Keep to one stretch of the data below, the lines from the one with "- メモリRDトラフィックを生成する" up to and including the one with "- ベンチマークを実行するC", and return that stretch exactly.

╭─ SUPPLIED RECORDS

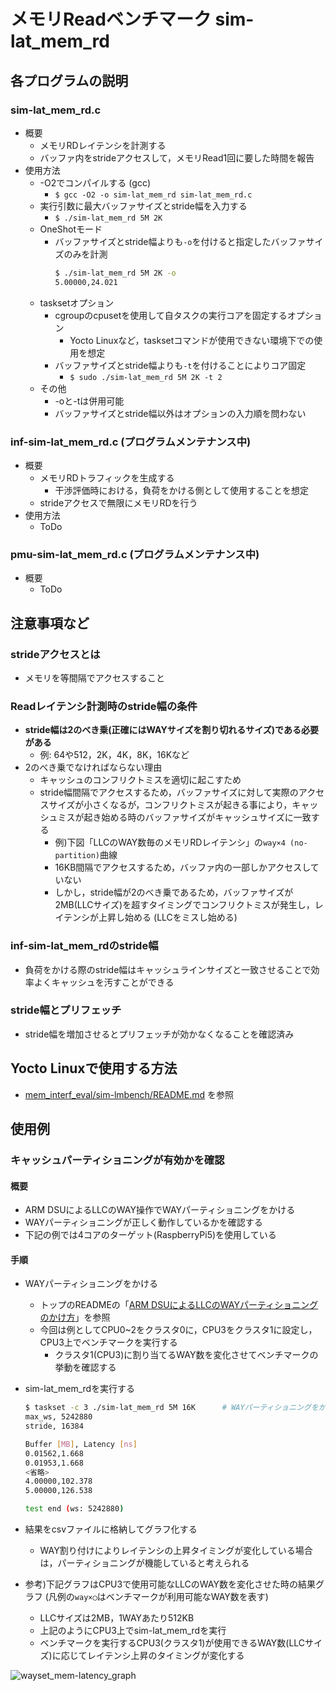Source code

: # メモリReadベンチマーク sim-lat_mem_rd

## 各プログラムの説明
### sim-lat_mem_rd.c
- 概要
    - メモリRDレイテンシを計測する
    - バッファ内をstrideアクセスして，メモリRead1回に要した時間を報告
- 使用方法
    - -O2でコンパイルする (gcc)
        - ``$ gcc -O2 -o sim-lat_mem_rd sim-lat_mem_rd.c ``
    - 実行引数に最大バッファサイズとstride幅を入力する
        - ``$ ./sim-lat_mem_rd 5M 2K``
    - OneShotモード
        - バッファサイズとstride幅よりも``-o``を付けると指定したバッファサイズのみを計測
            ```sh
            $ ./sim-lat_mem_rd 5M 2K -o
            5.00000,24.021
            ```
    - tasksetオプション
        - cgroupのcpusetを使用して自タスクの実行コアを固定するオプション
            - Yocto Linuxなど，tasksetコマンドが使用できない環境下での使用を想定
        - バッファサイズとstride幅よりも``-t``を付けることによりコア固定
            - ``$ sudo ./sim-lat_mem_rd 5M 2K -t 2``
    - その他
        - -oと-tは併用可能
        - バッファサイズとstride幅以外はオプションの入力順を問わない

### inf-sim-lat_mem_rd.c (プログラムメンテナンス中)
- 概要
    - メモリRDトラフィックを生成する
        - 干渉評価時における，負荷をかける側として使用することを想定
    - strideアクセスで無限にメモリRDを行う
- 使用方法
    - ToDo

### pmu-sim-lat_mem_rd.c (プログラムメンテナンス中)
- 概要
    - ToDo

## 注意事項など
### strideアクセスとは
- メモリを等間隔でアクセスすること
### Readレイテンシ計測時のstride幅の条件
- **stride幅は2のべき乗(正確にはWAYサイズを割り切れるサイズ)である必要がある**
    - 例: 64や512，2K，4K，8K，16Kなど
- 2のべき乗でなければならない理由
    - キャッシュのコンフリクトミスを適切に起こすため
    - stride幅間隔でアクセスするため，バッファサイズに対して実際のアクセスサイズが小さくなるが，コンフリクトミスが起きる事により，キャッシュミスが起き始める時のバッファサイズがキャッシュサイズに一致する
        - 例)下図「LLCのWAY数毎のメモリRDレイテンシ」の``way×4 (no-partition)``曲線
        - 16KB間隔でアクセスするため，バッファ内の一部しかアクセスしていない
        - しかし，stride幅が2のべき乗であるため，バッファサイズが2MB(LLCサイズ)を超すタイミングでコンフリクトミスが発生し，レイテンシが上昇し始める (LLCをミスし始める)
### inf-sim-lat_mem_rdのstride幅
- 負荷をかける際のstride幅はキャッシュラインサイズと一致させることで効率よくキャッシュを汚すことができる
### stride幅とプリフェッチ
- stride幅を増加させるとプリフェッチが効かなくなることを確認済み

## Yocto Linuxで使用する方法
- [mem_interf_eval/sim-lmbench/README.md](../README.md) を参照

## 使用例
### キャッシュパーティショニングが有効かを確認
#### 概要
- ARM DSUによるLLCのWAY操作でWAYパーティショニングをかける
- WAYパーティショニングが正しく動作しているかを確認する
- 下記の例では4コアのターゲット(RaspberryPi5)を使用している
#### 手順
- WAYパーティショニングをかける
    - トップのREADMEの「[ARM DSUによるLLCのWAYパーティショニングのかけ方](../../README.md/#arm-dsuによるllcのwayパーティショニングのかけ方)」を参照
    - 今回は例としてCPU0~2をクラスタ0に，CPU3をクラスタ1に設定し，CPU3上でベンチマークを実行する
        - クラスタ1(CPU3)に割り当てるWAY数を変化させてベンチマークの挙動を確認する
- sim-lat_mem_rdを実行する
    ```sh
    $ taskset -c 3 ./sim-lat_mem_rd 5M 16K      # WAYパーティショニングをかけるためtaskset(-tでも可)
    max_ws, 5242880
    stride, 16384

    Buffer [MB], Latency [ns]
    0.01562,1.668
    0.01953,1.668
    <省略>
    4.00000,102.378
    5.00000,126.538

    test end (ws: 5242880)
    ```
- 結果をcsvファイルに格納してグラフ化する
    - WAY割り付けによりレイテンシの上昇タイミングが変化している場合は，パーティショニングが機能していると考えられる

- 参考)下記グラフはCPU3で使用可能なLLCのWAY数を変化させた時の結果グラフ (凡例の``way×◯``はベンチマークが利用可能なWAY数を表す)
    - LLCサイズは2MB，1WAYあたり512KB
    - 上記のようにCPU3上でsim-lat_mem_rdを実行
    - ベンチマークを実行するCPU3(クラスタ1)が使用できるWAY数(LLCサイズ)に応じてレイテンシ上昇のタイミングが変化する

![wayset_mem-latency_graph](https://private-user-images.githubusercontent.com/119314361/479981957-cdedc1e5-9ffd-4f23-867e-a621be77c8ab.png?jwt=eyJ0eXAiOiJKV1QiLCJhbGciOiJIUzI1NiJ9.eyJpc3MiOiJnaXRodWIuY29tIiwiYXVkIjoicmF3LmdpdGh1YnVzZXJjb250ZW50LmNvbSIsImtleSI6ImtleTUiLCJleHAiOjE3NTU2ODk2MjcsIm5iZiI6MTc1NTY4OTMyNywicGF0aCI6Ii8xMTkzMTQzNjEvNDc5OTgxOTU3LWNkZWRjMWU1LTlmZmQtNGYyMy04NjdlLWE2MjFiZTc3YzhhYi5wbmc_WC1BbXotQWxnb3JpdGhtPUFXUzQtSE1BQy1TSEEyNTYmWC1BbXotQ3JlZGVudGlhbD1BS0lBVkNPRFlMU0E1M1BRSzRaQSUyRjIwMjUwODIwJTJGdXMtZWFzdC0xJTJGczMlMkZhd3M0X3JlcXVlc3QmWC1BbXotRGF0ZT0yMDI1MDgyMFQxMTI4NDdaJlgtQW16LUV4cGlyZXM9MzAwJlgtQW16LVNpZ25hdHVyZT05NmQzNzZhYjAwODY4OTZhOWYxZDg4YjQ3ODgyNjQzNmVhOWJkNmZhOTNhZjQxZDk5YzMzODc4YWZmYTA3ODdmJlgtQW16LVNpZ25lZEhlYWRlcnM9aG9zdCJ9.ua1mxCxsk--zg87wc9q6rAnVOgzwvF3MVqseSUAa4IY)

╰─
╭─ SUPPLIED RECORDS

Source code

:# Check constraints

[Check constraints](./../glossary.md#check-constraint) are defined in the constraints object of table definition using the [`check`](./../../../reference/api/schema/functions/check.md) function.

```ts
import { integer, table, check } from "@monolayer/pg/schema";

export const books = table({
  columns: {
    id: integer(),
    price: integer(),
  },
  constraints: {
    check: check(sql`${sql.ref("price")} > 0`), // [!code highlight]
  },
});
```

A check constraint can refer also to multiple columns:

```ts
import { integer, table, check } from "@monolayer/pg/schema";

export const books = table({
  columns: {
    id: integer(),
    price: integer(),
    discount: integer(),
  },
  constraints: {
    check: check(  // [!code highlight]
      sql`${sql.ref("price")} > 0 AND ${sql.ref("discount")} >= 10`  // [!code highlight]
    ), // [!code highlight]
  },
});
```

╰─

SOLUTION TO THIS TASK —
    - メモリRDトラフィックを生成する
        - 干渉評価時における，負荷をかける側として使用することを想定
    - strideアクセスで無限にメモリRDを行う
- 使用方法
    - ToDo

### pmu-sim-lat_mem_rd.c (プログラムメンテナンス中)
- 概要
    - ToDo

## 注意事項など
### strideアクセスとは
- メモリを等間隔でアクセスすること
### Readレイテンシ計測時のstride幅の条件
- **stride幅は2のべき乗(正確にはWAYサイズを割り切れるサイズ)である必要がある**
    - 例: 64や512，2K，4K，8K，16Kなど
- 2のべき乗でなければならない理由
    - キャッシュのコンフリクトミスを適切に起こすため
    - stride幅間隔でアクセスするため，バッファサイズに対して実際のアクセスサイズが小さくなるが，コンフリクトミスが起きる事により，キャッシュミスが起き始める時のバッファサイズがキャッシュサイズに一致する
        - 例)下図「LLCのWAY数毎のメモリRDレイテンシ」の``way×4 (no-partition)``曲線
        - 16KB間隔でアクセスするため，バッファ内の一部しかアクセスしていない
        - しかし，stride幅が2のべき乗であるため，バッファサイズが2MB(LLCサイズ)を超すタイミングでコンフリクトミスが発生し，レイテンシが上昇し始める (LLCをミスし始める)
### inf-sim-lat_mem_rdのstride幅
- 負荷をかける際のstride幅はキャッシュラインサイズと一致させることで効率よくキャッシュを汚すことができる
### stride幅とプリフェッチ
- stride幅を増加させるとプリフェッチが効かなくなることを確認済み

## Yocto Linuxで使用する方法
- [mem_interf_eval/sim-lmbench/README.md](../README.md) を参照

## 使用例
### キャッシュパーティショニングが有効かを確認
#### 概要
- ARM DSUによるLLCのWAY操作でWAYパーティショニングをかける
- WAYパーティショニングが正しく動作しているかを確認する
- 下記の例では4コアのターゲット(RaspberryPi5)を使用している
#### 手順
- WAYパーティショニングをかける
    - トップのREADMEの「[ARM DSUによるLLCのWAYパーティショニングのかけ方](../../README.md/#arm-dsuによるllcのwayパーティショニングのかけ方)」を参照
    - 今回は例としてCPU0~2をクラスタ0に，CPU3をクラスタ1に設定し，CPU3上でベンチマークを実行する
        - クラスタ1(CPU3)に割り当てるWAY数を変化させてベンチマークの挙動を確認する
- sim-lat_mem_rdを実行する
    ```sh
    $ taskset -c 3 ./sim-lat_mem_rd 5M 16K      # WAYパーティショニングをかけるためtaskset(-tでも可)
    max_ws, 5242880
    stride, 16384

    Buffer [MB], Latency [ns]
    0.01562,1.668
    0.01953,1.668
    <省略>
    4.00000,102.378
    5.00000,126.538

    test end (ws: 5242880)
    ```
- 結果をcsvファイルに格納してグラフ化する
    - WAY割り付けによりレイテンシの上昇タイミングが変化している場合は，パーティショニングが機能していると考えられる

- 参考)下記グラフはCPU3で使用可能なLLCのWAY数を変化させた時の結果グラフ (凡例の``way×◯``はベンチマークが利用可能なWAY数を表す)
    - LLCサイズは2MB，1WAYあたり512KB
    - 上記のようにCPU3上でsim-lat_mem_rdを実行
    - ベンチマークを実行するCPU3(クラスタ1)が使用できるWAY数(LLCサイズ)に応じてレイテンシ上昇のタイミングが変化する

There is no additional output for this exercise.